Hearing from God today, was so very special. I thought to myself as I heard the special music in both services...how much I loved so many people. God has put such a love in me that I have been selfish with...but no more. It has to get out. It's just NEEDED. It's TIME.
I wondered if many of the people whom I love, know how much I love them? I felt broken inside as I thought about how deeply I loved so many people that have been in my life.
I wondered to myself, could any of them possibly know what they "really" mean to me? Could I possibly convey even a fraction of what their lives lived before me, has done for mine?
God has truly blessed me with so many wonderful family members, both blood-related, and Christ's blood-related. What precious friendships God has sent my way.
I have been encouraged so often by so many...that I couldn't even begin to start naming them.
Pro 27:9Ointment and perfume rejoice the heart: so [doth] the sweetness of a man's friend by hearty counsel.
I have to say, that today-not only am I grateful for the Godly people that God has placed in my life, I am also grateful for the people who has wished to do me harm that has crossed my path. YES. You heard that right.
God knows what is best for each of us. Had He not saw fit to allow satan to buffet me in such a way as to allow those who meant harm to come my way...then I would not have gained the knowledge and wisdom that I have today. I would not have grown, spiritually. God knows...I still have such a long way to go. Still So much to learn.
Some may think that I'm crazy, but I DO count it all joy that temptations still do head my way....those things that make me a much stronger person. Those that make me LEAN ON CHRIST MORE.
God only knows- had I not had those trials and people creating stumbling blocks...I would not have sought Him out no where NEAR enough!!! On my own...I'm pathetic. Nothing, actually. He knew that I would come to Him no other way than SHATTERED. So, Jesus brought the rain...
and it cleansed. It washed me whiter than snow. It refreshed me. It renewed my spirit. I am learning to embrace the hardships and thank God for them...so today, that includes thanking Him for those who are not necessarily considering themselves "my friends," as well as those who are so very special to me.
God knows that my heart wishes that everyone would be my friend. But, I'm a realist. You can't please everyone all the time, and at the same time, for sure-and I am learning that that's OK.

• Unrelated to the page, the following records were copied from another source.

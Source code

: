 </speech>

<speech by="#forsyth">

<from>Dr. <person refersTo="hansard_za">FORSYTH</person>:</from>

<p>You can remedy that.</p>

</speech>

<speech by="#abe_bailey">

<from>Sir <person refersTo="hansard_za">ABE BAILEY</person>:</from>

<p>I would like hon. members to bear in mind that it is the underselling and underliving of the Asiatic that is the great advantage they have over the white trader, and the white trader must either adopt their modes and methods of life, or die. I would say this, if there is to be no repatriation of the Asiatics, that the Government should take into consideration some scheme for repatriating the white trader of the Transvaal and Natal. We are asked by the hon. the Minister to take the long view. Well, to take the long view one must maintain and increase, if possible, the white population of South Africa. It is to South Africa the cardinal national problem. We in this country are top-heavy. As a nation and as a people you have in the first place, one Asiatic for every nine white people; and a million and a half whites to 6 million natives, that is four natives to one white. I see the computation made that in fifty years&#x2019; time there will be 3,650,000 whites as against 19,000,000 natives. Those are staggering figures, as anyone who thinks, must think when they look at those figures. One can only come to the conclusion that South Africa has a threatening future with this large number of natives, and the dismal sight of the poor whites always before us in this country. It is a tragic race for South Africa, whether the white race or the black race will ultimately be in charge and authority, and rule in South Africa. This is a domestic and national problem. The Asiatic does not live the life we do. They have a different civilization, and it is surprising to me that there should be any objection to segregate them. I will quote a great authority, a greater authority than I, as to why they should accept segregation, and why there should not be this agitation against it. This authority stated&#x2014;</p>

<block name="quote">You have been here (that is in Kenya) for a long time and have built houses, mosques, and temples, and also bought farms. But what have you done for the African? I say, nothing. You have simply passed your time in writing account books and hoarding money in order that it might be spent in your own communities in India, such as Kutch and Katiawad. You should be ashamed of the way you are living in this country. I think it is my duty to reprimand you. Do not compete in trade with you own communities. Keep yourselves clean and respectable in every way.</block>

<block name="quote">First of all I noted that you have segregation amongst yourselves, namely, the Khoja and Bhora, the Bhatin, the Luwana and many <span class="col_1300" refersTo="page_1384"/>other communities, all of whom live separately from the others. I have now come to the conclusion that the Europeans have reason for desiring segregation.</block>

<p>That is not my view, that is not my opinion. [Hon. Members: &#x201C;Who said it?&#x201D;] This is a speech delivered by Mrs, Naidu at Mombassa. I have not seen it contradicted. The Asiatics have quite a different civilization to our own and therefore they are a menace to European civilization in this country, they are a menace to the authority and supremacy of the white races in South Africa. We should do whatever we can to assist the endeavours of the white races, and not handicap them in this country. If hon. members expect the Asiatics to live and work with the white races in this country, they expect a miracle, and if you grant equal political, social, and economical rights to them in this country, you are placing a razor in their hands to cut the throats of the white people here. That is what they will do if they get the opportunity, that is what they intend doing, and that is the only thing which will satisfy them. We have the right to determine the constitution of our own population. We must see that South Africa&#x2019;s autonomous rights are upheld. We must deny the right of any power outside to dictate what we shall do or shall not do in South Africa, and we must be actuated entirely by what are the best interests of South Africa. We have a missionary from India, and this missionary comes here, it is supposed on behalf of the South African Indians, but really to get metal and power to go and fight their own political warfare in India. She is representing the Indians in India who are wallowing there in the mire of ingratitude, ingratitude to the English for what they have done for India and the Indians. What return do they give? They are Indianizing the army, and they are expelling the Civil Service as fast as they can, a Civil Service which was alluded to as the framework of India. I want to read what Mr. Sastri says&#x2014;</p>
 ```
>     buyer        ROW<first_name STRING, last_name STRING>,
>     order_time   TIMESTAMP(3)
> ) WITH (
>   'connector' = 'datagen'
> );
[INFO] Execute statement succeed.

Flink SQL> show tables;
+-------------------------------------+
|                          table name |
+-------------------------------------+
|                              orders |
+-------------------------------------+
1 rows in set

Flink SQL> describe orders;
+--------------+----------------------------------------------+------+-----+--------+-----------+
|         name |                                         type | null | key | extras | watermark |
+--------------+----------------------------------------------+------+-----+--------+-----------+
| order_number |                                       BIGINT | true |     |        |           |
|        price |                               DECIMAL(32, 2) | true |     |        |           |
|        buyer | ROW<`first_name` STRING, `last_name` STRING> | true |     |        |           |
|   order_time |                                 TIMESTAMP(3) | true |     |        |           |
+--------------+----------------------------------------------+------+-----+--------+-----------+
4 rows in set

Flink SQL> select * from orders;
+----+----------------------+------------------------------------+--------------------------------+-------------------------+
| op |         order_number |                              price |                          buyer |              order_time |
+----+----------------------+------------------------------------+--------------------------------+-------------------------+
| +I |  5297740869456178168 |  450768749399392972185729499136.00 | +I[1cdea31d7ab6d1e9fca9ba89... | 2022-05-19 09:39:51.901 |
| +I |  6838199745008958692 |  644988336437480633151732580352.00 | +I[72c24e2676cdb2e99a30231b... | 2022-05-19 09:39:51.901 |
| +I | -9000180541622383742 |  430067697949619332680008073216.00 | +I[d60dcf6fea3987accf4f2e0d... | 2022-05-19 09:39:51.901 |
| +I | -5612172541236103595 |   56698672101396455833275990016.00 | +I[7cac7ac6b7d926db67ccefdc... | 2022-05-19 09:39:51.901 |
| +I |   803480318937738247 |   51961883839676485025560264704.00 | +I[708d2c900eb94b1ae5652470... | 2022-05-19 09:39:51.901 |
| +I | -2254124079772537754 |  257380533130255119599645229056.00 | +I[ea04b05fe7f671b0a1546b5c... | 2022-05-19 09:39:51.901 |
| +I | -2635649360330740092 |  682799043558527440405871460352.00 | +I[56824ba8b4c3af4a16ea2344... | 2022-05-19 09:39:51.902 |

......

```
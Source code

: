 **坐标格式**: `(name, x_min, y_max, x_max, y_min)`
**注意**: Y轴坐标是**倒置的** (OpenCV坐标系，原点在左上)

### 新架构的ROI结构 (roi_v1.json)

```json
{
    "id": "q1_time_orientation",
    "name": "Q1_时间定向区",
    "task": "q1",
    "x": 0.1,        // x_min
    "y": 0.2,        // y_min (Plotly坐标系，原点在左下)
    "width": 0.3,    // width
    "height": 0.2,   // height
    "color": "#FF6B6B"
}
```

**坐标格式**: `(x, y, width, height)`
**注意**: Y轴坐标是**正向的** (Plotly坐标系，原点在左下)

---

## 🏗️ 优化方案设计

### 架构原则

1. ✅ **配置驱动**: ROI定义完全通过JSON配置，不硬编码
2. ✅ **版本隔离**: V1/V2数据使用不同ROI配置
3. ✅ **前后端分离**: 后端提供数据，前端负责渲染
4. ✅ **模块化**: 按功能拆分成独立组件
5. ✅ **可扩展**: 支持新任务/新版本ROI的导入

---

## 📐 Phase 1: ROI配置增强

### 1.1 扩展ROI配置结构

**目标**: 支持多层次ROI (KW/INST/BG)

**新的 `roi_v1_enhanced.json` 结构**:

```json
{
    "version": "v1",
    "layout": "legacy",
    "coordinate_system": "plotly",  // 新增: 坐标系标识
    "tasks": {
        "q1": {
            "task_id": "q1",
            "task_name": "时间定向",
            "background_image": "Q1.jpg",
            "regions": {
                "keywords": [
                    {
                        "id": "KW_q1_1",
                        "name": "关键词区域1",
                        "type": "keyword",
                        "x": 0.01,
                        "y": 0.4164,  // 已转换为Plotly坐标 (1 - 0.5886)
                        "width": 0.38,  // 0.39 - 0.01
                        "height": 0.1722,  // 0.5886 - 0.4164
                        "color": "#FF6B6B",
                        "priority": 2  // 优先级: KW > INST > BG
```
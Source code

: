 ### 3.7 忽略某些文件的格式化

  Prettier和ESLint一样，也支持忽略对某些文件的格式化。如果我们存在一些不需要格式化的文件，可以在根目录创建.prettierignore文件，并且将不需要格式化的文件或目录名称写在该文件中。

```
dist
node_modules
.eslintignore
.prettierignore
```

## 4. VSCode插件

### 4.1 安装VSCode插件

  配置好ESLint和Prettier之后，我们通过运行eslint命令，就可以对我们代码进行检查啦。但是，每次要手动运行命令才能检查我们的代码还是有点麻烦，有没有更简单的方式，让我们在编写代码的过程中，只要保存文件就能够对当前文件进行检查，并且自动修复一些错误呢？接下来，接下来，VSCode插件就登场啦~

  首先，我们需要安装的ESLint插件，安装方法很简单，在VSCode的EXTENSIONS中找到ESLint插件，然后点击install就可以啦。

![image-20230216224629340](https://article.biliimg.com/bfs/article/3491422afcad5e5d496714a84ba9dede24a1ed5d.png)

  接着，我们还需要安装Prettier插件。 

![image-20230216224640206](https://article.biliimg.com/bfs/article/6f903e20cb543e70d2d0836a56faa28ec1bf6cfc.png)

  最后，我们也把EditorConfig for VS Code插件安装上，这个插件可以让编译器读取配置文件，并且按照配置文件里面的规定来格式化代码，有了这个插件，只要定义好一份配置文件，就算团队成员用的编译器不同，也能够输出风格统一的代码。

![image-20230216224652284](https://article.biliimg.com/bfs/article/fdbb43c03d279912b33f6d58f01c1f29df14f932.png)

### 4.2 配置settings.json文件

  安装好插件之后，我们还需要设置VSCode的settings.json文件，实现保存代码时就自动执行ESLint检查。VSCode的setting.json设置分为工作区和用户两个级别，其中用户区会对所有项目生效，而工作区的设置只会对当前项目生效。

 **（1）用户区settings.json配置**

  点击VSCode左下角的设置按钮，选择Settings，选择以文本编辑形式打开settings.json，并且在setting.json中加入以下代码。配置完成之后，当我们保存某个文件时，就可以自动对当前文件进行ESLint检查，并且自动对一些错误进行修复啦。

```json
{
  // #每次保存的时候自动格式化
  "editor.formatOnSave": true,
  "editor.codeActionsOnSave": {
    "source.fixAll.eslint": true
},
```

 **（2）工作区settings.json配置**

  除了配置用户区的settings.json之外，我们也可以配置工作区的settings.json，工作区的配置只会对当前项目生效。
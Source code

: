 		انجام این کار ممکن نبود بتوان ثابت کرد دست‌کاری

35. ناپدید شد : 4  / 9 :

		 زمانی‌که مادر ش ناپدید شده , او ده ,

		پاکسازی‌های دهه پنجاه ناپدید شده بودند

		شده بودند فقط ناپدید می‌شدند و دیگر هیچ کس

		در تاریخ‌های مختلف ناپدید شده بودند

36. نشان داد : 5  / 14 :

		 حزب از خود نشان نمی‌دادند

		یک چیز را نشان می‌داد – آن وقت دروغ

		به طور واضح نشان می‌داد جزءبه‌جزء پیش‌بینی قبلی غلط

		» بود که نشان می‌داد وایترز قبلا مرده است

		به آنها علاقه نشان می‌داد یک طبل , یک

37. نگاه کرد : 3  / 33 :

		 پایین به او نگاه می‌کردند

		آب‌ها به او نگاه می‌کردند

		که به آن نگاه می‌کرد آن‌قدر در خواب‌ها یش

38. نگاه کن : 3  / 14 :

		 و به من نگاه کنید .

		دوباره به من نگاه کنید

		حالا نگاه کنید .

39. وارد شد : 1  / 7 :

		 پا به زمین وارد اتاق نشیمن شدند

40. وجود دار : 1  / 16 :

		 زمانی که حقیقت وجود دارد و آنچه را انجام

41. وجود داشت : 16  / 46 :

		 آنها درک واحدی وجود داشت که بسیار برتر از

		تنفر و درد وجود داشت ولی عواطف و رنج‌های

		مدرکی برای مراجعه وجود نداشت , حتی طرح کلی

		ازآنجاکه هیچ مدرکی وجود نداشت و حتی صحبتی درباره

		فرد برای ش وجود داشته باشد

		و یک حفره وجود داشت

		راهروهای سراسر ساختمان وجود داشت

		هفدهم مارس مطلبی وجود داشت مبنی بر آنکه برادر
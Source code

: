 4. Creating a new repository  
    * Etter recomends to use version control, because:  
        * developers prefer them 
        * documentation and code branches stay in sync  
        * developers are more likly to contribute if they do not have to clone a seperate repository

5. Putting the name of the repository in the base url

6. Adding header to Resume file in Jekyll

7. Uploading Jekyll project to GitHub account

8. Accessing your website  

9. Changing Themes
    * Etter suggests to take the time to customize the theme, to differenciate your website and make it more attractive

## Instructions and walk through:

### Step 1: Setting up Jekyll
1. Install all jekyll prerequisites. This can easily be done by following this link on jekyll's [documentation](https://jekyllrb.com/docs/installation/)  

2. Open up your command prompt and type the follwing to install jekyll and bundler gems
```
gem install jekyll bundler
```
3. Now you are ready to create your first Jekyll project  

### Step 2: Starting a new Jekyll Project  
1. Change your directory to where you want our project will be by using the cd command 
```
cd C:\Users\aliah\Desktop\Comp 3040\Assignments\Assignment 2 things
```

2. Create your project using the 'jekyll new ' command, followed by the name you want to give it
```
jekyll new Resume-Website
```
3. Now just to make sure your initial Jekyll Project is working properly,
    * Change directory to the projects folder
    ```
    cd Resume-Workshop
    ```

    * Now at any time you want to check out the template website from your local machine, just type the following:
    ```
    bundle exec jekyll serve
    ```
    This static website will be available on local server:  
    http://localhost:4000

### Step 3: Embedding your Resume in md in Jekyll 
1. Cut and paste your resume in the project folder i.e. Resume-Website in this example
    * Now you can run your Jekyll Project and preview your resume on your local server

This coming week, I will be fasting from TV, computer, and a few other things that God is laying on my heart, as a part of a church-wide effort to bring us closer to the Lord. I tell you all this, to make you aware that if you do not hear from me in this next week via the web-this is why- do not be alarmed...I will be ABOUT MY FATHER'S BUSINESS!!! :-)
Please be in prayer for Henry Baptist Church, and it's many ministries and members, as we fervently seek the Lord this week and get SERIOUS about hearing from Him!
I am excited to see what He has in store for me in this week, and what He will be showing me, as I draw closer to Him.
For all you family and friends that read this...THANK YOU...
for loving me, supporting me, for being willing to pray for me and my family, and for be willing to be used of God to make a difference in our lives. Each and every one of you, mean a lot to me, and I don't know that I could express that enough. Sometimes, there are no words for the depth of love and the great debt of gratitude that I have.
Thank you for being a FRIEND.

Mean business before the Lord this week! He is soooo worthy to be praised and honored and magnified. Don't find yourself ashamed if He comes back today. Let Him find you SEEKING HIM.

Job 42:10
And the Lord turned the captivity of Job, when he prayed for his friends: also the Lord gave Job twice as much as he had before.

Mar 5:19:
Howbeit Jesus suffered him not, but saith unto him, go home to they friends, and tell them how GREAT THINGS the Lord hath done for thee, and hath compassion on thee.

1 Cr 15:58
Therefore, my beloved brethren, be ye steadfast, unmoveable, always abounding in the work of the Lord, forasmuch as ye know that your labor is not in vain in the Lord.